In order to study the role of D ‐amino acid residues in keeping the stable β‐sheet conformation and in the antimicrobial activity of gramicidin S (GS), the four analogs of GS containing D ‐Ala, L ‐Ala, Gly, and Aib (α‐aminoisobutyric acid) in place of D ‐Phe were synthesized. D ‐Ala‐and Gly‐containing analogs showed antimicrobial activity, while those containing L ‐Ala and Aib showed no activity. Conformation of these analogs and their derivatives were studied by comparison of ORD and CD spectra and by slective methylation method.
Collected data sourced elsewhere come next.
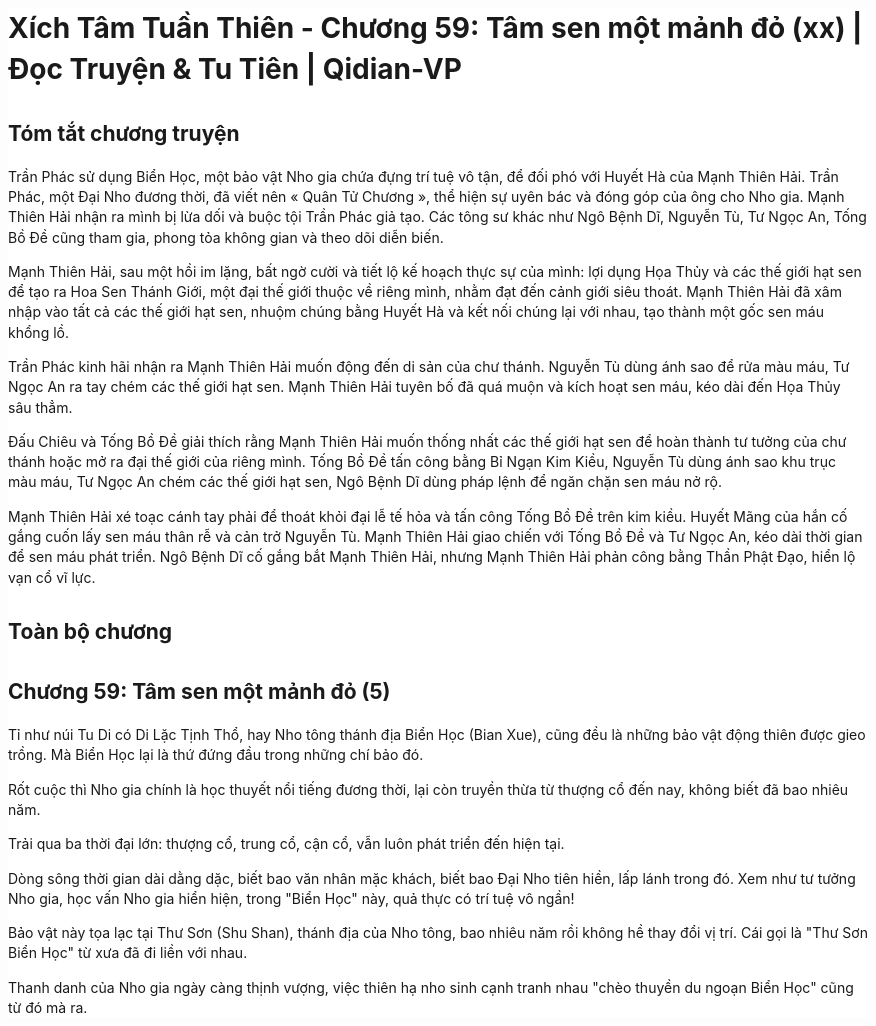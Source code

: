 # Xích Tâm Tuần Thiên - Chương 59: Tâm sen một mảnh đỏ (xx) | Đọc Truyện & Tu Tiên | Qidian-VP



## Tóm tắt chương truyện

Trần Phác sử dụng Biển Học, một bảo vật Nho gia chứa đựng trí tuệ vô tận, để đối phó với Huyết Hà của Mạnh Thiên Hải. Trần Phác, một Đại Nho đương thời, đã viết nên « Quân Tử Chương », thể hiện sự uyên bác và đóng góp của ông cho Nho gia. Mạnh Thiên Hải nhận ra mình bị lừa dối và buộc tội Trần Phác giả tạo. Các tông sư khác như Ngô Bệnh Dĩ, Nguyễn Tù, Tư Ngọc An, Tống Bồ Đề cũng tham gia, phong tỏa không gian và theo dõi diễn biến.

Mạnh Thiên Hải, sau một hồi im lặng, bất ngờ cười và tiết lộ kế hoạch thực sự của mình: lợi dụng Họa Thủy và các thế giới hạt sen để tạo ra Hoa Sen Thánh Giới, một đại thế giới thuộc về riêng mình, nhằm đạt đến cảnh giới siêu thoát. Mạnh Thiên Hải đã xâm nhập vào tất cả các thế giới hạt sen, nhuộm chúng bằng Huyết Hà và kết nối chúng lại với nhau, tạo thành một gốc sen máu khổng lồ.

Trần Phác kinh hãi nhận ra Mạnh Thiên Hải muốn động đến di sản của chư thánh. Nguyễn Tù dùng ánh sao để rửa màu máu, Tư Ngọc An ra tay chém các thế giới hạt sen. Mạnh Thiên Hải tuyên bố đã quá muộn và kích hoạt sen máu, kéo dài đến Họa Thủy sâu thẳm.

Đấu Chiêu và Tống Bồ Đề giải thích rằng Mạnh Thiên Hải muốn thống nhất các thế giới hạt sen để hoàn thành tư tưởng của chư thánh hoặc mở ra đại thế giới của riêng mình. Tống Bồ Đề tấn công bằng Bỉ Ngạn Kim Kiều, Nguyễn Tù dùng ánh sao khu trục màu máu, Tư Ngọc An chém các thế giới hạt sen, Ngô Bệnh Dĩ dùng pháp lệnh để ngăn chặn sen máu nở rộ.

Mạnh Thiên Hải xé toạc cánh tay phải để thoát khỏi đại lễ tế hỏa và tấn công Tống Bồ Đề trên kim kiều. Huyết Mãng của hắn cố gắng cuốn lấy sen máu thân rễ và cản trở Nguyễn Tù. Mạnh Thiên Hải giao chiến với Tống Bồ Đề và Tư Ngọc An, kéo dài thời gian để sen máu phát triển. Ngô Bệnh Dĩ cố gắng bắt Mạnh Thiên Hải, nhưng Mạnh Thiên Hải phản công bằng Thần Phật Đạo, hiển lộ vạn cổ vĩ lực.


## Toàn bộ chương

## Chương 59: Tâm sen một mảnh đỏ (5)

Tỉ như núi Tu Di có Di Lặc Tịnh Thổ, hay Nho tông thánh địa Biển Học (Bian Xue), cũng đều là những bảo vật động thiên được gieo trồng. Mà Biển Học lại là thứ đứng đầu trong những chí bảo đó.

Rốt cuộc thì Nho gia chính là học thuyết nổi tiếng đương thời, lại còn truyền thừa từ thượng cổ đến nay, không biết đã bao nhiêu năm.

Trải qua ba thời đại lớn: thượng cổ, trung cổ, cận cổ, vẫn luôn phát triển đến hiện tại.

Dòng sông thời gian dài dằng dặc, biết bao văn nhân mặc khách, biết bao Đại Nho tiên hiền, lấp lánh trong đó. Xem như tư tưởng Nho gia, học vấn Nho gia hiển hiện, trong "Biển Học" này, quả thực có trí tuệ vô ngần!

Bảo vật này tọa lạc tại Thư Sơn (Shu Shan), thánh địa của Nho tông, bao nhiêu năm rồi không hề thay đổi vị trí. Cái gọi là "Thư Sơn Biển Học" từ xưa đã đi liền với nhau.

Thanh danh của Nho gia ngày càng thịnh vượng, việc thiên hạ nho sinh cạnh tranh nhau "chèo thuyền du ngoạn Biển Học" cũng từ đó mà ra.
It is concluded that the biologically active analogs have β‐sheet conformation while inactive analogs have a much different conformation from that of GS. This indicates that D ‐Ala‐Pro and Gly‐Pro sequences favor taking a β‐bend form but L ‐Ala‐Pro and Aib‐Pro sequences do not because the presence of L ‐side methyl group on the α‐carbon atom of L Ala and Aib residues destabilizes the β‐bend form. This would explain why the inactive analogs which take a different conformation from that of the active ones result in the loss of activity.